In 2015, Spanish soccer team Elche CF of Valencia was relegated to the Segunda División, the second tier of Spain's soccer league. Elche was in La Liga, the country's top tier, for two years prior. This relegation, however, was not due to the team's performance but rather its unpaid tax debt.
Fast-forward to 2018, and Dutch crypto company Libereum believes it has a solution to Elche's financial plight. According to a December 26 release from Libereum, the company has acquired Elche to the tune of several million, the first down payment of which was 4.3 million euros (around $4.9 million as of press). In securing the team, Libereum intends to "bring back the club to the Primera Divison [sic]."
To do so, Libereum plans to use its Liber token to build a financial ecosystem surrounding the soccer team. The release notes, "We want the coin (token) to gradually become part of the financial policy in and around the club, so that everything – on the term – can be paid simply, in an easily accessible way, with Liber." This token economy could include ticket sales, merchandising items, and catering within the club's stadium.
Though Liber's success is not guaranteed, Libereum believes it can create demand with the token, thereby improving the coin's market value. Libereum adds that this value could increase more if the company purchased other soccer clubs. "To be continued!" the release hints.
With Libereum's efforts, the company hopes to restore the team's position in La Liga within the next two to three seasons. Also, despite having a majority interest in the club, Libereum says it does not intend to change Elche's organizational structure.

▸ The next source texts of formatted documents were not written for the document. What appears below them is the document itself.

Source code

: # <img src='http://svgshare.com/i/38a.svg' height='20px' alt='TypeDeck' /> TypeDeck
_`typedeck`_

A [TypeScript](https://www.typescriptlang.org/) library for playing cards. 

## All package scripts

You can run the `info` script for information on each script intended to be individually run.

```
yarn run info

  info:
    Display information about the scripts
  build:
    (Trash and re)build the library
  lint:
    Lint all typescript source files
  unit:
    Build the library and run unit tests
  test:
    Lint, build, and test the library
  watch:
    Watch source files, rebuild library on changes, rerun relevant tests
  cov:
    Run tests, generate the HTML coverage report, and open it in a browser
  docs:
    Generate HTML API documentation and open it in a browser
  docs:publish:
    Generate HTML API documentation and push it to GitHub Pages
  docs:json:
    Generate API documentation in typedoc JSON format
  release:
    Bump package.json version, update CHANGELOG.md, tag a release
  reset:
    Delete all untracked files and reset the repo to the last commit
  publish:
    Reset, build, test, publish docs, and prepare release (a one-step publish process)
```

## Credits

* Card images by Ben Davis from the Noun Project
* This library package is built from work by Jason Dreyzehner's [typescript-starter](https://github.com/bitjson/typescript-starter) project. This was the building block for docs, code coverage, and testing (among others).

Soccer and cryptocurrency may not represent the most obvious intersection, but other players in the cryptospace have looked at adding a token element to the sport. In September, French soccer club Paris Saint-Germain (last year's Ligue 1 champion) partnered with the tokenized voting platform Socios to further engage the team's fans. A month prior in August, the Union of European Football Associations (UEFA), the administrative body for soccer in Europe, successfully used a blockchain-based ticketing system for the UEFA Super Cup match in Tallinn, Estonia.